I am proud to announce Mozillians.org has re-worked it’s login and registration flow using BrowserId. You’ll need to register an account with the new service Browserid.org and add your primary e-mail address used for Mozillians.org onto the account there. for more details and a step-by-step walkthrough of how to sign-in and/or register, make sure to read through BrowserId’s about page.

For those users who aren’t sure why we did it, here’s some context on why we did it and what its been replaced with:

Mozillians.org, a community directory, required a login and password in order to register and log-in to the site. That’s not really a problem, right? Actually, not true. One of the things you learn after use using more than a single site in our community is that we’re pretty bad at identity management in general. We end up using different services not knowing how each is connected to the other and end up many different username and passwords for a lot of services that all should be tied to a single identity (i.e. you, as a Mozillian).

That’s terrible. Mozillians shouldn’t have to accidentally manage their way into multiple identity hell when its unnecessary. It becomes painful to move around the community as a contributor. What’s the benefit of having multiple accounts, each with a different password, yet all within the same public-benefit organization?

Thankfully, Mozilla is already working on fixing a superset of this problem; of which can be applied here using their first solution called BrowserId. Rather than have too many accounts with different Mozilla web sites, users need only one BrowserID account, which will let them partake in any site they choose at Mozilla. This helps the phonebook’s aims as we’re looking to develop web services and APIs that help make it as easy and simple as possible for contributors to move around and help contribute around the project too.

So, without further ado, please take go to Mozilla’s favorite community directory and log-in using BrowserId!

For a list of bugs fixed in this release, please take a look at our Bugzilla query.

A big thank you to tofumatt, ozten, ednapiranha, cbeasley, davedash, badida, lloyd, Jason, Jabba, mbrandt, rbillings and Milos for their fantastic contributions and making this release a success!

P.S. I know location was mentioned as a feature for this release, but we’re holding off on it due to the holidays. It will be out shortly.

4 Comments

  • Jay Patel says:

    congrats on the launch! seems to work great… IF i don’t want to change my email address.

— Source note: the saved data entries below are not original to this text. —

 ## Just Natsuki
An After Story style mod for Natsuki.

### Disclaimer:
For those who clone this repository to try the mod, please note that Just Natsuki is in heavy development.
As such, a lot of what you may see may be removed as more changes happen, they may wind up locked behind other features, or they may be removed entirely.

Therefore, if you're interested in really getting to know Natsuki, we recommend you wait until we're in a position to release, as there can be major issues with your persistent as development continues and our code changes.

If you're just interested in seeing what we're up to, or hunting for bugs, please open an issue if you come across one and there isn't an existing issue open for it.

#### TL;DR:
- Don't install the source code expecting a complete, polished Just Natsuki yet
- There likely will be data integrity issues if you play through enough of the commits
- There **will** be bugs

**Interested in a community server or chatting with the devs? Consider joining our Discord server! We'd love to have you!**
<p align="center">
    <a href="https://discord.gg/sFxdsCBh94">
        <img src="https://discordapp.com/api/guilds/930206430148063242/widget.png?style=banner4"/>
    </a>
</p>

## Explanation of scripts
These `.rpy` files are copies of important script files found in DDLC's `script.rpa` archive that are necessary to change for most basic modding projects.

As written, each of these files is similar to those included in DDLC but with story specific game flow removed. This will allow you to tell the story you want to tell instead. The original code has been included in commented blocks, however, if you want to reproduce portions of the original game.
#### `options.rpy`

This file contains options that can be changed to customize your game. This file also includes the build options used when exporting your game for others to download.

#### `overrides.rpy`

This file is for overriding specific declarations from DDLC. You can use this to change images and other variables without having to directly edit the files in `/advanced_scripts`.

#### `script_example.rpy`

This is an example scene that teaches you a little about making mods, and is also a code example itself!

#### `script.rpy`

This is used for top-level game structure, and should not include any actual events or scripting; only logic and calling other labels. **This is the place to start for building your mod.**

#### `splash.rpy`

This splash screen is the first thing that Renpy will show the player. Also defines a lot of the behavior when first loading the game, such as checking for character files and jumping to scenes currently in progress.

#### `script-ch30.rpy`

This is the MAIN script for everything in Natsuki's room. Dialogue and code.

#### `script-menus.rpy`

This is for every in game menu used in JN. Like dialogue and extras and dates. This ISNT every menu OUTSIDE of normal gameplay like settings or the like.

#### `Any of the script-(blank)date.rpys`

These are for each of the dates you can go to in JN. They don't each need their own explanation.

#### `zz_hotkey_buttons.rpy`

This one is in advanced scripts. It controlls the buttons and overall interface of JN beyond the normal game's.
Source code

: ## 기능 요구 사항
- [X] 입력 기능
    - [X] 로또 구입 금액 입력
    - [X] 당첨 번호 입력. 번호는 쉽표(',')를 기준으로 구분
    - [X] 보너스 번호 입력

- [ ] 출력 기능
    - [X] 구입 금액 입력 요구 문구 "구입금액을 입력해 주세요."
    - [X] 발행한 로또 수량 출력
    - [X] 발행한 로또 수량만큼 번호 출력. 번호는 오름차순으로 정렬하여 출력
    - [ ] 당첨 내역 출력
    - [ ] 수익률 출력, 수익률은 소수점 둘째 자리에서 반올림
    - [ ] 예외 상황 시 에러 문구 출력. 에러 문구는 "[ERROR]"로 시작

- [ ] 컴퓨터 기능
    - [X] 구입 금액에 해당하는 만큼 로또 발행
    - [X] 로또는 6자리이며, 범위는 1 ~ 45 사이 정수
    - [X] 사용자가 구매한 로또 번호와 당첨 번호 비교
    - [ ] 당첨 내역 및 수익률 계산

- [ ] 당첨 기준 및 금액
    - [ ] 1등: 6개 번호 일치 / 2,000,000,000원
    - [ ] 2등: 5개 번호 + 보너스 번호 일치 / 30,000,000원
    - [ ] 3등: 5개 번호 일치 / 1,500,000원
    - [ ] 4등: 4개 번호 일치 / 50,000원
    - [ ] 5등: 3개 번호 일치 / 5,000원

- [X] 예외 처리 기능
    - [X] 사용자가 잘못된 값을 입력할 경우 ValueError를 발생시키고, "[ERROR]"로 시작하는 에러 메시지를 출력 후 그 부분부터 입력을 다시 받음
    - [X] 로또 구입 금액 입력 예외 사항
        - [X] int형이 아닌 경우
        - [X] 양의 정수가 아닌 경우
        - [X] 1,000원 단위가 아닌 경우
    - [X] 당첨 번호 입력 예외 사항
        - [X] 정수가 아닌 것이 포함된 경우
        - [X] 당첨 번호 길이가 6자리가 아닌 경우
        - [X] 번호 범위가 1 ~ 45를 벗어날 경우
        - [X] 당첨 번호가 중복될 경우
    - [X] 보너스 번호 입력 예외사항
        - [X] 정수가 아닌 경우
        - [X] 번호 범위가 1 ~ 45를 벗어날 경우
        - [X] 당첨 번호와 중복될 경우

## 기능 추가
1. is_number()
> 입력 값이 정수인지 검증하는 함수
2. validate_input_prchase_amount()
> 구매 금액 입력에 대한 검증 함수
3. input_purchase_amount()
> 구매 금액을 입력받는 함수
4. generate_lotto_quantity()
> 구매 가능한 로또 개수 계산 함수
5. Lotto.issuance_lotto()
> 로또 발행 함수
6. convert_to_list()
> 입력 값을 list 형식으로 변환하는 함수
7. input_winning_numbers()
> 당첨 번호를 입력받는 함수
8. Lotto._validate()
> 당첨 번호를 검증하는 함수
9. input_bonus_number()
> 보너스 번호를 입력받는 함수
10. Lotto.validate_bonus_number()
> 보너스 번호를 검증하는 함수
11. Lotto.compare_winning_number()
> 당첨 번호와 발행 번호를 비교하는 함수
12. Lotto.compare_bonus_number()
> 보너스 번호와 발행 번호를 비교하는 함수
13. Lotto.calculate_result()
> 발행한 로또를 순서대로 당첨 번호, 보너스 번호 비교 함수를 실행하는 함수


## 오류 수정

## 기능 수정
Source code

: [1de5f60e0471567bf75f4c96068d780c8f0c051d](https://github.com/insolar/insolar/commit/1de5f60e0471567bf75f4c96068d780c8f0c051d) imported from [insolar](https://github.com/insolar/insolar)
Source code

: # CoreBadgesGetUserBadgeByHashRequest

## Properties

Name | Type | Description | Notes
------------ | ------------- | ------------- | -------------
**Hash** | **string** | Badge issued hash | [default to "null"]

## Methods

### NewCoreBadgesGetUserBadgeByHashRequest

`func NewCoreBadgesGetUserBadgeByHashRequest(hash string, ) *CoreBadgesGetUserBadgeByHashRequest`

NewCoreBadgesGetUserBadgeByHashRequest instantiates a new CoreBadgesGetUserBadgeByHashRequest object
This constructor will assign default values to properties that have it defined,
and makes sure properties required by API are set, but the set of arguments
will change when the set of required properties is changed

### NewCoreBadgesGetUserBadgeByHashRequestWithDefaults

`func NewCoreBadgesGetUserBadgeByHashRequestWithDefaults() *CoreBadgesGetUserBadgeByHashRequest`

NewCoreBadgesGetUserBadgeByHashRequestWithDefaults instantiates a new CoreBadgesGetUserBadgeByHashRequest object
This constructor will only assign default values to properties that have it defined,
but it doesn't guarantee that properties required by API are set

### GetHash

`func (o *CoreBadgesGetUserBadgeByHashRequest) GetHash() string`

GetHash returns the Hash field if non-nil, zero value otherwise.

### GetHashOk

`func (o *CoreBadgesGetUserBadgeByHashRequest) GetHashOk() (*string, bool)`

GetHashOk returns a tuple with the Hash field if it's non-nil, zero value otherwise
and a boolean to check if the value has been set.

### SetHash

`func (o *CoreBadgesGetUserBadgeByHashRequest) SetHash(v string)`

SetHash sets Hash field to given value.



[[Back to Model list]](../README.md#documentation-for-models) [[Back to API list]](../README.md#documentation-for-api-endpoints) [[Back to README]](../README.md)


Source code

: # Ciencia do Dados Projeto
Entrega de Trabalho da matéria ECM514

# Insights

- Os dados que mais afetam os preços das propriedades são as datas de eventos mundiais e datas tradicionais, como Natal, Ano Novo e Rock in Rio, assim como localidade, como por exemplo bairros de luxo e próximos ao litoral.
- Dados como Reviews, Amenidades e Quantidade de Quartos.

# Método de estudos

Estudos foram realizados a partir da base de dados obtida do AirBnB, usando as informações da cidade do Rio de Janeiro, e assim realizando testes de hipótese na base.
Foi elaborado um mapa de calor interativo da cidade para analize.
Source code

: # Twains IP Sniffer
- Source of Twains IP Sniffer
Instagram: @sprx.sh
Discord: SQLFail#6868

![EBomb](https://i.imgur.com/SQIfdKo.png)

    see, i setup my original mozillians account with jay@mozilla.com… but since i am about to lose that email address, i want to change my email address in the profile to jaymoz@gmail.com. but there is no way to do that. :-(

    i imagine a lot of other users might want to do this at some point… so hopefully you guys figure out the work flow to allow for this.

    i really don’t want to delete my existing profile and start over.

  • One thing I do miss with the old site was being able to log in without enabling JavaScript.

  • Oscar Godson says:

    @Neil Rashbrook – You actually disable your JS? I thought people haven’t done that since the Netscape days. How do 90% of sites run?

  • Tantek says:

    @Oscar Godson, in answer to your question:

    “How do 90% of sites run?”

    The answer is: much faster!

    * fewer HTTP requests
    * more responsive UI not waiting for poorly written scripts to complete.

    And on mobile (e.g. over flaky 3G connections as is common in major cities, SF, NYC), sites actually complete loading their content (rather than being hung-up on requests for unnecessary scripts).

    Thus in many cases, such as mobile use, disabling JS actually results in more reliability.

    On a slow network when users click an AJAX #!-link before the JS loads nothing happens. A slow net is like JS-off, thus it behooves webdevs to make their site work without JS, at least if they care about mobile, which is how the web accessed more and more often these days.